Um olhar sobre os programas de Lula e Bolsonaro
2/9/2022
Faltam 30 dias para 2/10 e são 120 dias de reflexão. Vamos à comparação entre os programas Lula/Bolsonaro no tema da corrupção. Amanhã serão os de Ciro e Tebet.
O programa da coligação Brasil Esperança está organizado na forma de compromissos públicos, caracterizando pela fragmentação e pela falta de detalhamento do “como”. O termo corrupção aparece 5 vezes e repete o que o candidato tem falado: combate pela atuação independente e autônoma dos órgãos de controle e compromisso com o restabelecimento de práticas republicanas nesses órgãos, de forma a coibir ações contaminadas com vieses políticos (itens 111, 112, 113 e 114).
No item 15, encontro algo de que gosto muito: “É preciso uma reforma do Estado, que traga mais transparência aos processos decisórios, no trato da coisa pública de modo geral, direcionando a esfera pública e a ação governamental para as entregas públicas que realizem os direitos constitucionais dos órgãos de controle, das promessas de transparência”. Ainda que embrionária, aparece aqui a sinalização de entendimento da limitação dos instrumentos que vêm sendo utilizados. Mas é pouco, é preciso envolver mercado e sociedade civil. Senão, não vai andar.
O programa da coligação Pelo Bem do Brasil tem formato de “planejamento estratégico”. É possível ter clareza de a ideia de país que essa corrente defende é a que vimos nesses 4 anos, revestida de argumentos para tentar nos convencer de que é algo bom. O termo corrupção aparece 13 vezes. Será que é sinal de que eles são mesmos “do bem” como propagam?
Se você, até essa idade, ainda coloca o sapato na janela para o presente do “Papai Noel” ou acredita na “mão invisível de mercado para equilibrar as demandas de sociedade e interesses do mercado, a resposta à pergunta pode ser sim. Do contrário, duvide e muito. A corrupção aparece na introdução e no item Governança e Geopolítica, que apresenta como temas: a) promoção da integridade; b) valorização do servidor; c) Transparência; d) Ética; e) monitoramento da gestão. A introdução é um ótimo indicativo do que vamos encontrar pela frente.

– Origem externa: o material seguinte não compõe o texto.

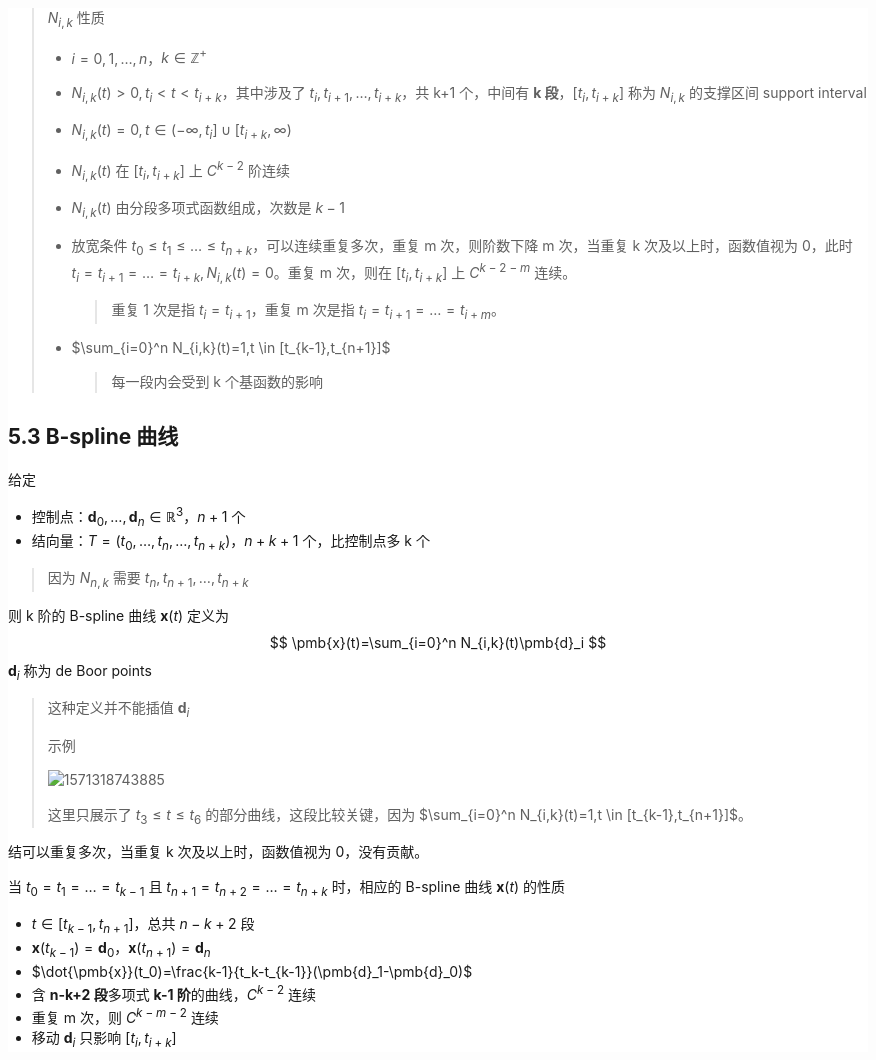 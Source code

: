 > $N_{i,k}$ 性质
>
> - $i=0,1,\dots,n$，$k\in \mathbb{Z}^+$ 
>
> - $N_{i,k}(t)>0,t_i<t<t_{i+k}$，其中涉及了 $t_i,t_{i+1},\dots,t_{i+k}$，共 k+1 个，中间有 **k 段**，$[t_i,t_{i+k}]$ 称为 $N_{i,k}$ 的支撑区间 support interval
>
> - $N_{i,k}(t)=0,t\in(-\infty,t_i]\cup[t_{i+k},\infty)$ 
>
> - $N_{i,k}(t)$ 在 $[t_i,t_{i+k}]$ 上 $C^{k-2}$ 阶连续
>
> - $N_{i,k}(t)$ 由分段多项式函数组成，次数是 $k-1$ 
>
> - 放宽条件 $t_0\le t_1\le \dots \le t_{n+k}$，可以连续重复多次，重复 m 次，则阶数下降 m 次，当重复 k 次及以上时，函数值视为 0，此时 $t_i=t_{i+1}=\dots=t_{i+k},N_{i,k}(t)=0$。重复 m 次，则在 $[t_i,t_{i+k}]$ 上 $C^{k-2-m}$ 连续。
>
>   > 重复 1 次是指 $t_i=t_{i+1}$，重复 m 次是指 $t_i=t_{i+1}=\dots=t_{i+m}$。
>
> - $\sum_{i=0}^n N_{i,k}(t)=1,t \in [t_{k-1},t_{n+1}]$ 
>
>   > 每一段内会受到 k 个基函数的影响

## 5.3 B-spline 曲线

给定

- 控制点：$\pmb{d}_0,\dots,\pmb{d}_n\in \mathbb{R}^3$，$n+1$ 个
- 结向量：$T=(t_0,\dots,t_n,\dots,t_{n+k})$，$n+k+1$ 个，比控制点多 k 个

> 因为 $N_{n,k}$ 需要 $t_n,t_{n+1},\dots,t_{n+k}$ 

则 k 阶的 B-spline 曲线 $\pmb{x}(t)$ 定义为
$$
\pmb{x}(t)=\sum_{i=0}^n N_{i,k}(t)\pmb{d}_i
$$
$\pmb{d}_i$ 称为 de Boor points

> 这种定义并不能插值 $\pmb{d}_i$ 
>
> 示例
>
> ![1571318743885](assets/1571318743885.jpg)
>
> 这里只展示了 $t_3\le t \le t_6$ 的部分曲线，这段比较关键，因为 $\sum_{i=0}^n N_{i,k}(t)=1,t \in [t_{k-1},t_{n+1}]$。

结可以重复多次，当重复 k 次及以上时，函数值视为 0，没有贡献。

当 $t_0=t_1=\dots=t_{k-1}$ 且 $t_{n+1}=t_{n+2}=\dots=t_{n+k}$ 时，相应的 B-spline 曲线 $\pmb{x}(t)$ 的性质

- $t\in[t_{k-1},t_{n+1}]$，总共 $n-k+2$ 段
- $\pmb{x}(t_{k-1})=\pmb{d}_0$，$\pmb{x}(t_{n+1})=\pmb{d}_n$ 
- $\dot{\pmb{x}}(t_0)=\frac{k-1}{t_k-t_{k-1}}(\pmb{d}_1-\pmb{d}_0)$ 
- 含 **n-k+2 段**多项式 **k-1 阶**的曲线，$C^{k-2}$ 连续
- 重复 m 次，则 $C^{k-m-2}$ 连续
- 移动 $\pmb{d}_i$ 只影响 $[t_i,t_{i+k}]$ 

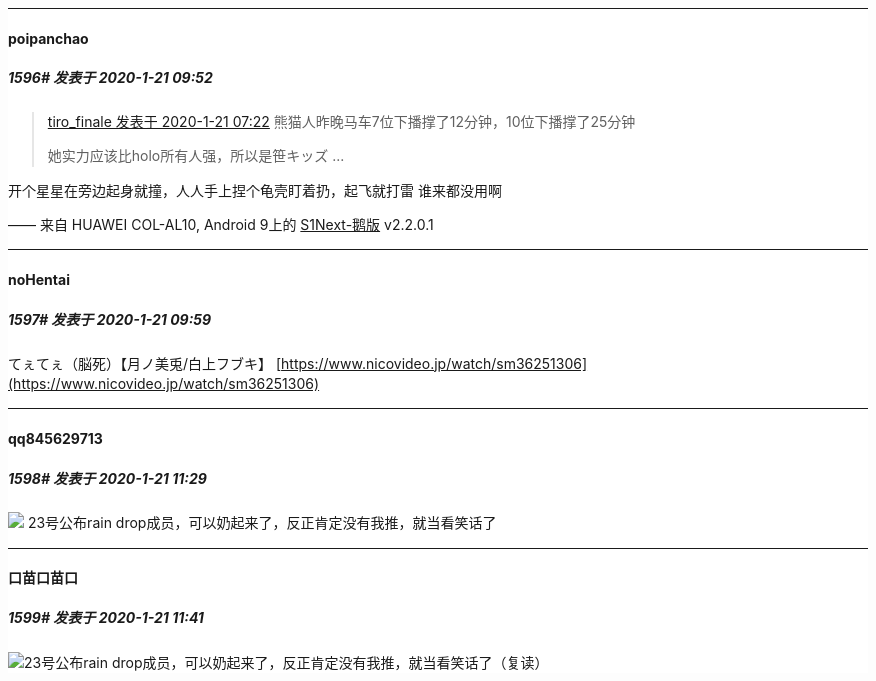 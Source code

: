 



-----

####  poipanchao  
##### 1596#       发表于 2020-1-21 09:52



<blockquote><a href="httphttps://bbs.saraba1st.com/2b/forum.php?mod=redirect&amp;goto=findpost&amp;pid=46209096&amp;ptid=1907975" target="_blank">tiro_finale 发表于 2020-1-21 07:22</a>
熊猫人昨晚马车7位下播撑了12分钟，10位下播撑了25分钟

她实力应该比holo所有人强，所以是笹キッズ ...</blockquote>
开个星星在旁边起身就撞，人人手上捏个龟壳盯着扔，起飞就打雷
谁来都没用啊

—— 来自 HUAWEI COL-AL10, Android 9上的 [S1Next-鹅版](https://github.com/ykrank/S1-Next/releases) v2.2.0.1







-----

####  noHentai  
##### 1597#       发表于 2020-1-21 09:59




てぇてぇ（脳死）【月ノ美兎/白上フブキ】
[https://www.nicovideo.jp/watch/sm36251306](https://www.nicovideo.jp/watch/sm36251306)







-----

####  qq845629713  
##### 1598#       发表于 2020-1-21 11:29



<img src="https://static.saraba1st.com/image/smiley/face2017/066.png" referrerpolicy="no-referrer"> 23号公布rain drop成员，可以奶起来了，反正肯定没有我推，就当看笑话了







-----

####  口苗口苗口  
##### 1599#       发表于 2020-1-21 11:41



<img src="https://static.saraba1st.com/image/smiley/face2017/169.gif" referrerpolicy="no-referrer">23号公布rain drop成员，可以奶起来了，反正肯定没有我推，就当看笑话了（复读）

Com dados sobre pobreza e linha da miséria questionáveis, o programa traz dois esquemas: 1 que reflete o que vinha sendo feito nos governos anteriores (denominado ciclo da pobreza) e o outro, o que foi feito a partir de 2019 (denominado ciclo da prosperidade). O primeiro tem 3 caixinhas a mais: trabalho, social e corrupção. No segundo, oportunidade em lugar de trabalho e arrecadação/riqueza no lugar de imposto. Esses esquemas me fizeram lembrar que, em final de 2018, eu estava na Europa e conversava com um cientista político que tinha relações com o Banco Mundial. Ele me confidenciou o Banco Mundial conversa sempre com as equipes econômicas de candidatos a presidentes e que um amigo dele do Banco teria dito ter ficado impressionado com o desconhecimento da equipe do Guedes sobre o setor público. Eu penso que é disso que se trata A argumentação utilizada na introdução cita um monte de coisa que não faz o menor sentido. Mais ou menos na mesma linha do candidato, quando diz que ao armar a população reduziu as mortes violentas no Brasil.
Como especialistas consideram que ele liga “lé com cré”, podemos sinalizar que o programa utiliza dados questionáveis com modelos tirados da cartola, para reafirmar a mitificação com o poder do mercado (oportunidade/arrecadação) e a demonização do “social”, entrincheirado entre o trabalho e a corrupção. Quanto aos subitens do item Governança e Geopolítica, penso que eles apresentam o mesmo problema do programa da outra coligação, com a diferença de trazer em mais detalhe o que existe de processos de prevenção e combate à corrupção, especialmente os da Controladoria-Geral, órgão criado pelo governo Lula. Penso que a proposta é, em si, uma peça de corrupção do terceiro nível, pois propositadamente tenta confundir o eleitor para angariar vantagens pessoais.
Podemos perceber que, como nos debates, os dois programas indicam que o campo da política parece ainda não vislumbrar possibilidades de fomentar um processo efetivo de superação da corrupção de que falávamos ontem.